Directions for this task: Across the entries below, work out how many lines contain "Compute". Respond with the number and no other text.
##### Records for the exercise #####
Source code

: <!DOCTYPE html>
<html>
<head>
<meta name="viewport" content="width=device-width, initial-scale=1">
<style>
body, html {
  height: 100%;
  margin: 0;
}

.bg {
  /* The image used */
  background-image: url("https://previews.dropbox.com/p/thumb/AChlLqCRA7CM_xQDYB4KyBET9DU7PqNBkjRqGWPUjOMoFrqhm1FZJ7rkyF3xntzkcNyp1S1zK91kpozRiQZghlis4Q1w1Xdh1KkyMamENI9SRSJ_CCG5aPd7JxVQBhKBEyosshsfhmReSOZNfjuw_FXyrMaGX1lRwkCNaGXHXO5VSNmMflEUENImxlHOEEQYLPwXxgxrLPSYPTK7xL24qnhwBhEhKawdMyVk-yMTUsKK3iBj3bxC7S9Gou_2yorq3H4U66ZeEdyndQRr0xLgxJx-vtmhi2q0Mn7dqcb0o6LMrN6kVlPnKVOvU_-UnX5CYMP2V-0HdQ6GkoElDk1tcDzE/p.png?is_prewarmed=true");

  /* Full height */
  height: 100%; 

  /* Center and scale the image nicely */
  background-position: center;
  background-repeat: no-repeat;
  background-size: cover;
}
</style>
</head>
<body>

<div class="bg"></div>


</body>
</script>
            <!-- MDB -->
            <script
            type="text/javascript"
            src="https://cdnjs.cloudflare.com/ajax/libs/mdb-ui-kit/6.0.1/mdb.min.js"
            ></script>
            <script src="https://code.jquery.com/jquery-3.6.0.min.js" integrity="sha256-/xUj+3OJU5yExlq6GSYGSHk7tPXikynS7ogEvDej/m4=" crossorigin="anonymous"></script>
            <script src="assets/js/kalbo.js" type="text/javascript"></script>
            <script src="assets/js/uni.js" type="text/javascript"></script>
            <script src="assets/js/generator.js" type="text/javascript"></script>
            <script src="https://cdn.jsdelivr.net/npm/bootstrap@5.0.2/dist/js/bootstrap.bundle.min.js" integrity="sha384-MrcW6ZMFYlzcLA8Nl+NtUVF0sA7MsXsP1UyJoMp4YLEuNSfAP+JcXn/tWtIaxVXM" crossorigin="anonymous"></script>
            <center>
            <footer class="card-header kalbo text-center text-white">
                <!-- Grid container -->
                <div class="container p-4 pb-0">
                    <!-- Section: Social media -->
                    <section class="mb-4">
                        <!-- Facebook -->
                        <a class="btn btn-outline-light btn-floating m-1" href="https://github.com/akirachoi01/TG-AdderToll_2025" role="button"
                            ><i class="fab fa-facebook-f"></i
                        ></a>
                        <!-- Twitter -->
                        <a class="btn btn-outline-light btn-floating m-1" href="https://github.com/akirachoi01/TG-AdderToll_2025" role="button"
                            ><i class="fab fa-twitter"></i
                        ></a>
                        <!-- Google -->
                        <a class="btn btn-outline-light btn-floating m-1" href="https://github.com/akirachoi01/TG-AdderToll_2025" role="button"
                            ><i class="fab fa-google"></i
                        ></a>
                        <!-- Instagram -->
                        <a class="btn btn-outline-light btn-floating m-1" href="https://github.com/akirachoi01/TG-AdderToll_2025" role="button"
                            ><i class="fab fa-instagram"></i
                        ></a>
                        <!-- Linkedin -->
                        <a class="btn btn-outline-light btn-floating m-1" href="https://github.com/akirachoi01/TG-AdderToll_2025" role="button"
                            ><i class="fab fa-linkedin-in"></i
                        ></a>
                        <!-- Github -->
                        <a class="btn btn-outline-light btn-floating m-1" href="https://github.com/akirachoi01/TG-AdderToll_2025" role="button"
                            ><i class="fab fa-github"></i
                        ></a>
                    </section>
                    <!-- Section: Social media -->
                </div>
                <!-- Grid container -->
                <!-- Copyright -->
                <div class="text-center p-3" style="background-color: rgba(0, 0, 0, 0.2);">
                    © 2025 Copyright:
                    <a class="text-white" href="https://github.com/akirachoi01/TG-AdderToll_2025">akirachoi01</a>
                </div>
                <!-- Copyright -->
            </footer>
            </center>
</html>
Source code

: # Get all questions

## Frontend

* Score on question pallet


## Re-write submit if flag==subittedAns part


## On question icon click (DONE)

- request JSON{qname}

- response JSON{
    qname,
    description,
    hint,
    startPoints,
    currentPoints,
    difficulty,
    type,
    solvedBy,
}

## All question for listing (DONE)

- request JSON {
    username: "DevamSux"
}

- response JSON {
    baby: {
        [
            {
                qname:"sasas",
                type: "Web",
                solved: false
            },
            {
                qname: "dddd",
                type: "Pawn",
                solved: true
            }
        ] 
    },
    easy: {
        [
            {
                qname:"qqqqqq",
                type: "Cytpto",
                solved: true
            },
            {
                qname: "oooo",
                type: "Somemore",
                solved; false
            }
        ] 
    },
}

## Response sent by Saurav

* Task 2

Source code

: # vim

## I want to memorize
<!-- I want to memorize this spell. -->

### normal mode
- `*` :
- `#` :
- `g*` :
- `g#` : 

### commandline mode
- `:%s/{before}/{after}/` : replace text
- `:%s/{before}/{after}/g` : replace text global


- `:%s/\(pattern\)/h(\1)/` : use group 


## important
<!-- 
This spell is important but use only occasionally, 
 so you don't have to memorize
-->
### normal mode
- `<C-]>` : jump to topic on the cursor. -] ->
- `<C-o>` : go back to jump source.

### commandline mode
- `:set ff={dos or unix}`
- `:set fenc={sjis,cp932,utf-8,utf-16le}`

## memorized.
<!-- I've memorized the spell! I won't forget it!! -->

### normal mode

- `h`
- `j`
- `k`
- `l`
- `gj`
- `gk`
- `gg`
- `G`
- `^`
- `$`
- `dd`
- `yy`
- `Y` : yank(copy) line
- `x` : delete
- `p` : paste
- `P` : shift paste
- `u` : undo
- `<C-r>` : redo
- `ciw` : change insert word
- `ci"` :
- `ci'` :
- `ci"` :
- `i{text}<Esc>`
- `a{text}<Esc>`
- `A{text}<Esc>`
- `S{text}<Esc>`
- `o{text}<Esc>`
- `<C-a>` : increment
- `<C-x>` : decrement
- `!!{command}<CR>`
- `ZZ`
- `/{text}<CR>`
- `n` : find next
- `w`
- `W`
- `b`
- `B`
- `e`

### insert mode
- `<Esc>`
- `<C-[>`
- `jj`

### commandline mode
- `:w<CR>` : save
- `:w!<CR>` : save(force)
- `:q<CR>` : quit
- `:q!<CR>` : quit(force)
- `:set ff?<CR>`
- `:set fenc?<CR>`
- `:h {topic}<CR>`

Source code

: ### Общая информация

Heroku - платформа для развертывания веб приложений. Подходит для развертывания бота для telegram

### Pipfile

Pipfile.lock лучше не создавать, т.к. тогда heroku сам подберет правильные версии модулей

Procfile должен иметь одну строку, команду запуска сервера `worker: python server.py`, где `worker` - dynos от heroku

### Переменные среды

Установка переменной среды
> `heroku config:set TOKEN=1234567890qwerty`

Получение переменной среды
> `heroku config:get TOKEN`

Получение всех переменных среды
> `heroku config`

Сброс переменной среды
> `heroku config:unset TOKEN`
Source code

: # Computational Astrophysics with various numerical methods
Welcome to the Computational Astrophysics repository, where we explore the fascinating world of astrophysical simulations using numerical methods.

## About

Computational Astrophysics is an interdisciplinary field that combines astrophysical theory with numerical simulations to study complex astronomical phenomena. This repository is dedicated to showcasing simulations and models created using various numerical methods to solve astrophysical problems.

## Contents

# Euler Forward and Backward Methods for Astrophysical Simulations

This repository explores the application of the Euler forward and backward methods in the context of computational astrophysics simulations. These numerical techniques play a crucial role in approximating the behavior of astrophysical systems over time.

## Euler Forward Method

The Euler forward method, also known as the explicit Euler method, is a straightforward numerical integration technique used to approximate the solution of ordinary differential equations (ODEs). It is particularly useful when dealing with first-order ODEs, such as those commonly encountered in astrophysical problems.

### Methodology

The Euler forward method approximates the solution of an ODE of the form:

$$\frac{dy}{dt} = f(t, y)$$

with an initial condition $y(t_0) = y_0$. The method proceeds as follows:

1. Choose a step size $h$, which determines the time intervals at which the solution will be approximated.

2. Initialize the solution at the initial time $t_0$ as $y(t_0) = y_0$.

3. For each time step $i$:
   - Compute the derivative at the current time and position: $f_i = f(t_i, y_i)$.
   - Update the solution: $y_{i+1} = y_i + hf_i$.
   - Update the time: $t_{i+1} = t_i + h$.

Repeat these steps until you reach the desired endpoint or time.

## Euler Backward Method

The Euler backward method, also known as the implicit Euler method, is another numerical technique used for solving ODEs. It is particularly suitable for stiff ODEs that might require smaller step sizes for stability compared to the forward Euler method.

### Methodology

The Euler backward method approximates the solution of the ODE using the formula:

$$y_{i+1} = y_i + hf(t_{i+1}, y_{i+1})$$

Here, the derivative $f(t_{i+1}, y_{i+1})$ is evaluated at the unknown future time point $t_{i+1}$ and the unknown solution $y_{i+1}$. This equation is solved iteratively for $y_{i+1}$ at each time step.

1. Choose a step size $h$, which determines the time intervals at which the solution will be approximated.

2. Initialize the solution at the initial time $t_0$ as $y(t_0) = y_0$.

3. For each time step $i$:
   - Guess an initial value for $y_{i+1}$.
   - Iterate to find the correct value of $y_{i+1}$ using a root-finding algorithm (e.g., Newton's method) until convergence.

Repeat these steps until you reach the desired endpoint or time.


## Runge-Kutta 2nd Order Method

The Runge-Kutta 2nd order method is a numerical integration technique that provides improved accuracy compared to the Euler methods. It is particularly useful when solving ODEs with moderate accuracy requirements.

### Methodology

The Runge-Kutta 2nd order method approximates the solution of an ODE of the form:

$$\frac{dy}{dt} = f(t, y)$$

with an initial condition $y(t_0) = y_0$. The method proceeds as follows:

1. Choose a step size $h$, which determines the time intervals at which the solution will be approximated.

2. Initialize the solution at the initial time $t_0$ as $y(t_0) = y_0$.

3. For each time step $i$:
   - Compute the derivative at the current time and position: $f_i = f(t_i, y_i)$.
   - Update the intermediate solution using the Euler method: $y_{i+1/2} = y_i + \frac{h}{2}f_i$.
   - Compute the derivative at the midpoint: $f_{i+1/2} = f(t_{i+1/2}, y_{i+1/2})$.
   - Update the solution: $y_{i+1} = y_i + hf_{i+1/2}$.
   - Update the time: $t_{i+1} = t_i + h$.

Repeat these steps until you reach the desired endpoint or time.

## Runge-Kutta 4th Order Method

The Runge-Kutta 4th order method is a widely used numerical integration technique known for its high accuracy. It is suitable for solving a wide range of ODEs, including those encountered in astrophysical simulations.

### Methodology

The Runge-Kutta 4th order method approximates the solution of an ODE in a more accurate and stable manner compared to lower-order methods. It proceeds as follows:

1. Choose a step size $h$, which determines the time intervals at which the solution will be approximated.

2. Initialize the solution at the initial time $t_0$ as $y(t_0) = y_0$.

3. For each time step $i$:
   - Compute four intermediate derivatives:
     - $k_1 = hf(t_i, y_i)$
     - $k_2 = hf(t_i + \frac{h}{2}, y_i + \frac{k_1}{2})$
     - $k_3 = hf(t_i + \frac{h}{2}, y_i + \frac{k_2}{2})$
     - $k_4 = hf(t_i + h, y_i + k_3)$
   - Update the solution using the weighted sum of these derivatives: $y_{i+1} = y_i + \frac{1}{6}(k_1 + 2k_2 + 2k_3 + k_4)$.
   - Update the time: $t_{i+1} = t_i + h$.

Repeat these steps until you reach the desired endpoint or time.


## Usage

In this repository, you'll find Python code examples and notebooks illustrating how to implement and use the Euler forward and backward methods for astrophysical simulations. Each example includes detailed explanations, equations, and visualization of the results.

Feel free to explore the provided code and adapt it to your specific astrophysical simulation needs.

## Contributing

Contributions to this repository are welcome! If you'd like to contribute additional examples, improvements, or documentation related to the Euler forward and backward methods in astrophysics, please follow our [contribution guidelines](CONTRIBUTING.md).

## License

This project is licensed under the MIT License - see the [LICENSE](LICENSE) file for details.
#####
Task response: 4